The 21st New York Infantry Regiment ("1st Buffalo Regiment") was an infantry regiment in the Union Army during the American Civil War.

Service
The 21st New York Infantry was organized at Buffalo, New York and mustered in for two years state service on May 8, 1861 and subsequently re-mustered at Elmira, New York for three months federal service under the command of Colonel William Findlay Rogers.

The regiment was attached to Mansfield's Command, Department of Washington, to August 1861. Division of the Potomac to October 1861. Wadsworth's Brigade, McDowell's Division, Army of the Potomac, to March 1862. Patrick's 2nd Brigade, King's 3rd Division, I Corps, Army of the Potomac, to April 1862. 2nd Brigade, King's Division, Department of the Rappahannock, to June 1862. 3rd Brigade, 1st Division, III Corps, Army of Virginia, to September 1862. 3rd Brigade, 1st Division, I Corps, Army of the Potomac, to January 1863. Provost Marshal, General Patrick's Command, Army of the Potomac, to May 1863.

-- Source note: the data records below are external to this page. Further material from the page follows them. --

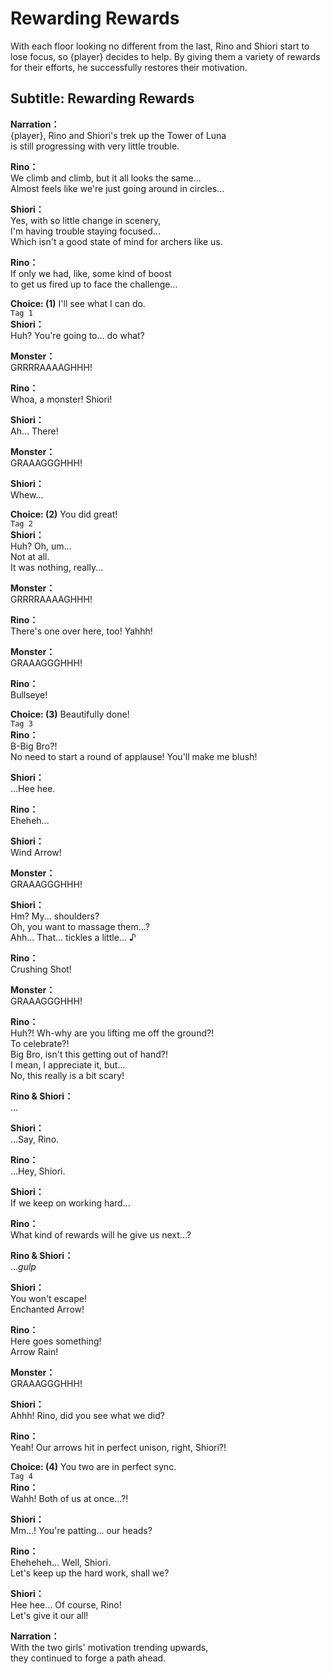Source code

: # Rewarding Rewards
With each floor looking no different from the last, Rino and Shiori start to lose focus, so {player} decides to help. By giving them a variety of rewards for their efforts, he successfully restores their motivation.
  
## Subtitle: Rewarding Rewards
  
**Narration：**  
{player}, Rino and Shiori's trek up the Tower of Luna  
is still progressing with very little trouble.  
  
**Rino：**  
We climb and climb, but it all looks the same...  
Almost feels like we're just going around in circles...  
  
**Shiori：**  
Yes, with so little change in scenery,  
I'm having trouble staying focused...  
Which isn't a good state of mind for archers like us.  
  
**Rino：**  
If only we had, like, some kind of boost  
to get us fired up to face the challenge...  
  
**Choice: (1)**  I'll see what I can do.  
`Tag 1`  
**Shiori：**  
Huh? You're going to... do what?  
  
**Monster：**  
GRRRRAAAAGHHH!  
  
**Rino：**  
Whoa, a monster! Shiori!  
  
**Shiori：**  
Ah... There!  
  
**Monster：**  
GRAAAGGGHHH!  
  
**Shiori：**  
Whew...  
  
**Choice: (2)**  You did great!  
`Tag 2`  
**Shiori：**  
Huh? Oh, um...  
 Not at all.  
It was nothing, really...  
  
**Monster：**  
GRRRRAAAAGHHH!  
  
**Rino：**  
There's one over here, too! Yahhh!  
  
**Monster：**  
GRAAAGGGHHH!  
  
**Rino：**  
Bullseye!  
  
**Choice: (3)**  Beautifully done!  
`Tag 3`  
**Rino：**  
B-Big Bro?!  
No need to start a round of applause! You'll make me blush!  
  
**Shiori：**  
...Hee hee.  
  
**Rino：**  
Eheheh...  
  
**Shiori：**  
Wind Arrow!  
  
**Monster：**  
GRAAAGGGHHH!  
  
**Shiori：**  
Hm? My... shoulders?  
Oh, you want to massage them...?  
Ahh... That... tickles a little... ♪  
  
**Rino：**  
Crushing Shot!  
  
**Monster：**  
GRAAAGGGHHH!  
  
**Rino：**  
Huh?! Wh-why are you lifting me off the ground?!  
To celebrate?!  
 Big Bro, isn't this getting out of hand?!  
I mean, I appreciate it, but...  
 No, this really is a bit scary!  
  
**Rino & Shiori：**  
...  
  
**Shiori：**  
...Say, Rino.  
  
**Rino：**  
...Hey, Shiori.  
  
**Shiori：**  
If we keep on working hard...  
  
**Rino：**  
What kind of rewards will he give us next...?  
  
**Rino & Shiori：**  
...*gulp*  
  
**Shiori：**  
You won't escape!  
Enchanted Arrow!  
  
**Rino：**  
Here goes something!  
Arrow Rain!  
  
**Monster：**  
GRAAAGGGHHH!  
  
**Shiori：**  
Ahhh! Rino, did you see what we did?  
  
**Rino：**  
Yeah! Our arrows hit in perfect unison, right, Shiori?!  
  
**Choice: (4)**  You two are in perfect sync.  
`Tag 4`  
**Rino：**  
Wahh! Both of us at once...?!  
  
**Shiori：**  
Mm...! You're patting... our heads?  
  
**Rino：**  
Eheheheh... Well, Shiori.  
Let's keep up the hard work, shall we?  
  
**Shiori：**  
Hee hee... Of course, Rino!  
Let's give it our all!  
  
**Narration：**  
With the two girls' motivation trending upwards,  
they continued to forge a path ahead.  
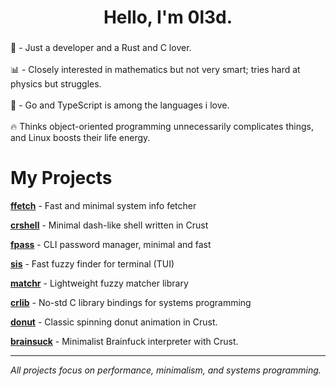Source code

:<h1 align="center">Hello,  I'm 0l3d.</h1>

###

<p align="left">🦀 - Just a developer and a Rust and C lover. <br><br>📊 - Closely interested in mathematics but not very smart; tries hard at physics but struggles. <br><br>💎 - Go and TypeScript is among the languages i love.<br><br>🔥 Thinks object-oriented programming unnecessarily complicates things, and Linux boosts their life energy.</p>

###

# My Projects

[**ffetch**](https://github.com/0l3d/ffetch) - Fast and minimal system info fetcher

[**crshell**](https://github.com/0l3d/crshell) - Minimal dash-like shell written in Crust

[**fpass**](https://github.com/0l3d/fpass) - CLI password manager, minimal and fast

[**sis**](https://github.com/0l3d/search-in-sight) - Fast fuzzy finder for terminal (TUI)

[**matchr**](https://github.com/0l3d/matchr) - Lightweight fuzzy matcher library

[**crlib**](https://github.com/0l3d/crlib) - No-std C library bindings for systems programming

[**donut**](https://github.com/0l3d/donut) - Classic spinning donut animation in Crust.

[**brainsuck**](https://github.com/0l3d/brainsuck) - Minimalist Brainfuck interpreter with Crust.

---

*All projects focus on performance, minimalism, and systems programming.*
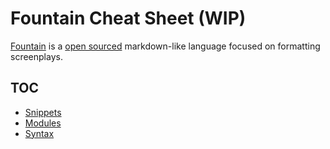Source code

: # Fountain Cheat Sheet (WIP)
[Fountain](fountain.io) is a [open sourced](https://github.com/nyousefi/Fountain) markdown-like language focused on formatting screenplays.


## TOC
  * [Snippets](code/snippets.md)
  * [Modules](modules/modules.md)
  * [Syntax](syntax/syntax.md)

The 21st New York Infantry mustered out of service on May 18, 1863.

Detailed service
Left Elmira, N.Y., for Washington, D. C., June 18. Camp at Kalorama Heights, Washington, D.C., until July 14, 1861. Garrison at Fort Runyon until August 20. Transferred to United States service for balance of state enlistment by order of Governor E. D. Morgan August 2, 1861. Moved to Rip Raps with mutineers August 20–30. Camp at Arlington Heights, Va., until September 28, and at Upton's Hill, Va., until March 1862. Advance on Manassas, Va., March 10–15. Camp at Upton's Hill until April 9. McDowell's advance on Falmouth, Va., April 9–19. Duty at Fredericksburg until May 25. McDowell's advance on Richmond May 25–29. Operations against Jackson June 1–21. At Falmouth until July 28, and at Fredericksburg until August 6. Pope's Campaign in northern Virginia August 16-September 2. Fords of the Rappahannock August 21–23. Sulphur Springs August 26. Gainesville August 28. Groveton August 29. Second Battle of Bull Run August 30. Maryland Campaign September 6–22. Battles of South Mountain September 14; Antietam September 16–17. Duty in Maryland until October 29. Movement to Falmouth, Va., October 29-November 19. Battle of Fredericksburg, Va., December 12–15. Assigned to provost duty at Aquia Creek January to May 1863. Chancellorsville Campaign April 27-May 6.

Casualties
The regiment lost a total of 118 men during service; 2 officers and 74 enlisted men killed or mortally wounded, 2 officers and 40 enlisted men died of disease.

Commanders
 Colonel William Findlay Rogers
 Captain George N. Layton - commanded at the Battle of Fredericksburg

Notable members
 Captain Algar M. Wheeler, Company B - one of only six men to receive the Silver Citation Star for the Civil War Campaign Medal

See also

 List of New York Civil War regiments
 New York in the Civil War

References
 Dyer, Frederick H. A Compendium of the War of the Rebellion (Des Moines, IA:  Dyer Pub. Co.), 1908.
 Mills, John Harrison. Chronicles of the Twenty-First Regiment New York State Volunteers (Buffalo, NY: Gies & Co., Printers and Bookmakers), 1887.
 Nagle, Theodore M. Reminiscences of the Civil War (Erie, PA: Dispatch Ptg. & Eng. Co.), 1923.
 Strong, James Clark. Biographical Sketch of James Clark Strong (Los Gatos, CA: s.n.), 1910.
Attribution
 

Military units and formations established in 1861
Military units and formations disestablished in 1863
Infantry 021
1861 establishments in New York (state)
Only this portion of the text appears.